**Action item**
Once the pictures are removed, reproduce what is left of the data below exactly.

**Collected data**
____

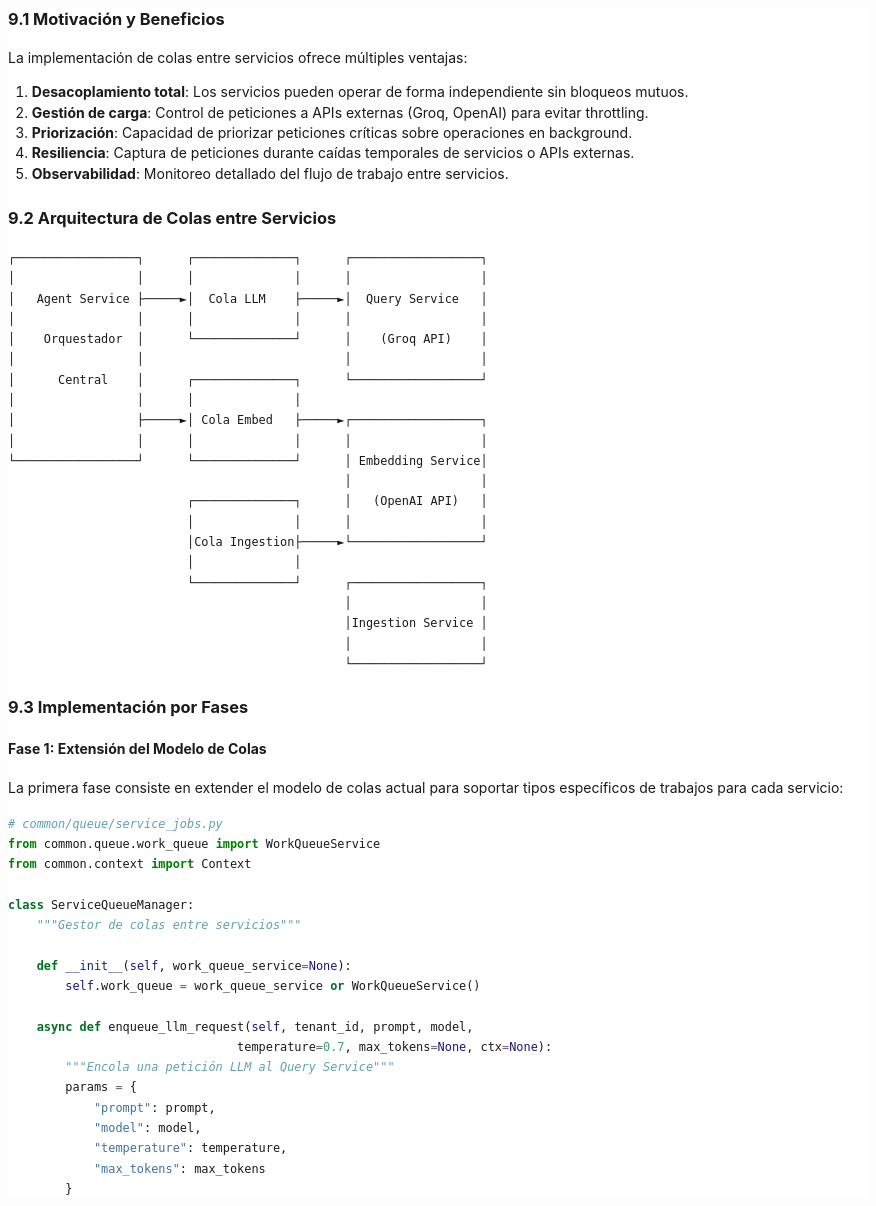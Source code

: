 ### 9.1 Motivación y Beneficios

La implementación de colas entre servicios ofrece múltiples ventajas:

1. **Desacoplamiento total**: Los servicios pueden operar de forma independiente sin bloqueos mutuos.
2. **Gestión de carga**: Control de peticiones a APIs externas (Groq, OpenAI) para evitar throttling.
3. **Priorización**: Capacidad de priorizar peticiones críticas sobre operaciones en background.
4. **Resiliencia**: Captura de peticiones durante caídas temporales de servicios o APIs externas.
5. **Observabilidad**: Monitoreo detallado del flujo de trabajo entre servicios.

### 9.2 Arquitectura de Colas entre Servicios

```
┌─────────────────┐      ┌──────────────┐      ┌──────────────────┐
│                 │      │              │      │                  │
│   Agent Service ├─────►│  Cola LLM    ├─────►│  Query Service   │
│                 │      │              │      │                  │
│    Orquestador  │      └──────────────┘      │    (Groq API)    │
│                 │                            │                  │
│      Central    │      ┌──────────────┐      └──────────────────┘
│                 │      │              │      
│                 ├─────►│ Cola Embed   ├─────►┌──────────────────┐
│                 │      │              │      │                  │
└─────────────────┘      └──────────────┘      │ Embedding Service│
                                               │                  │
                         ┌──────────────┐      │   (OpenAI API)   │
                         │              │      │                  │
                         │Cola Ingestion├─────►└──────────────────┘
                         │              │      
                         └──────────────┘      ┌──────────────────┐
                                               │                  │
                                               │Ingestion Service │
                                               │                  │
                                               └──────────────────┘
```

### 9.3 Implementación por Fases

#### Fase 1: Extensión del Modelo de Colas

La primera fase consiste en extender el modelo de colas actual para soportar tipos específicos de trabajos para cada servicio:

```python
# common/queue/service_jobs.py
from common.queue.work_queue import WorkQueueService
from common.context import Context

class ServiceQueueManager:
    """Gestor de colas entre servicios"""
    
    def __init__(self, work_queue_service=None):
        self.work_queue = work_queue_service or WorkQueueService()
    
    async def enqueue_llm_request(self, tenant_id, prompt, model, 
                                temperature=0.7, max_tokens=None, ctx=None):
        """Encola una petición LLM al Query Service"""
        params = {
            "prompt": prompt,
            "model": model,
            "temperature": temperature,
            "max_tokens": max_tokens
        }
```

____

**Result**
Source code

: ### 9.1 Motivación y Beneficios

La implementación de colas entre servicios ofrece múltiples ventajas:

1. **Desacoplamiento total**: Los servicios pueden operar de forma independiente sin bloqueos mutuos.
2. **Gestión de carga**: Control de peticiones a APIs externas (Groq, OpenAI) para evitar throttling.
3. **Priorización**: Capacidad de priorizar peticiones críticas sobre operaciones en background.
4. **Resiliencia**: Captura de peticiones durante caídas temporales de servicios o APIs externas.
5. **Observabilidad**: Monitoreo detallado del flujo de trabajo entre servicios.

### 9.2 Arquitectura de Colas entre Servicios

```
┌─────────────────┐      ┌──────────────┐      ┌──────────────────┐
│                 │      │              │      │                  │
│   Agent Service ├─────►│  Cola LLM    ├─────►│  Query Service   │
│                 │      │              │      │                  │
│    Orquestador  │      └──────────────┘      │    (Groq API)    │
│                 │                            │                  │
│      Central    │      ┌──────────────┐      └──────────────────┘
│                 │      │              │      
│                 ├─────►│ Cola Embed   ├─────►┌──────────────────┐
│                 │      │              │      │                  │
└─────────────────┘      └──────────────┘      │ Embedding Service│
                                               │                  │
                         ┌──────────────┐      │   (OpenAI API)   │
                         │              │      │                  │
                         │Cola Ingestion├─────►└──────────────────┘
                         │              │      
                         └──────────────┘      ┌──────────────────┐
                                               │                  │
                                               │Ingestion Service │
                                               │                  │
                                               └──────────────────┘
```

### 9.3 Implementación por Fases

#### Fase 1: Extensión del Modelo de Colas

La primera fase consiste en extender el modelo de colas actual para soportar tipos específicos de trabajos para cada servicio:

```python
# common/queue/service_jobs.py
from common.queue.work_queue import WorkQueueService
from common.context import Context

class ServiceQueueManager:
    """Gestor de colas entre servicios"""
    
    def __init__(self, work_queue_service=None):
        self.work_queue = work_queue_service or WorkQueueService()
    
    async def enqueue_llm_request(self, tenant_id, prompt, model, 
                                temperature=0.7, max_tokens=None, ctx=None):
        """Encola una petición LLM al Query Service"""
        params = {
            "prompt": prompt,
            "model": model,
            "temperature": temperature,
            "max_tokens": max_tokens
        }
```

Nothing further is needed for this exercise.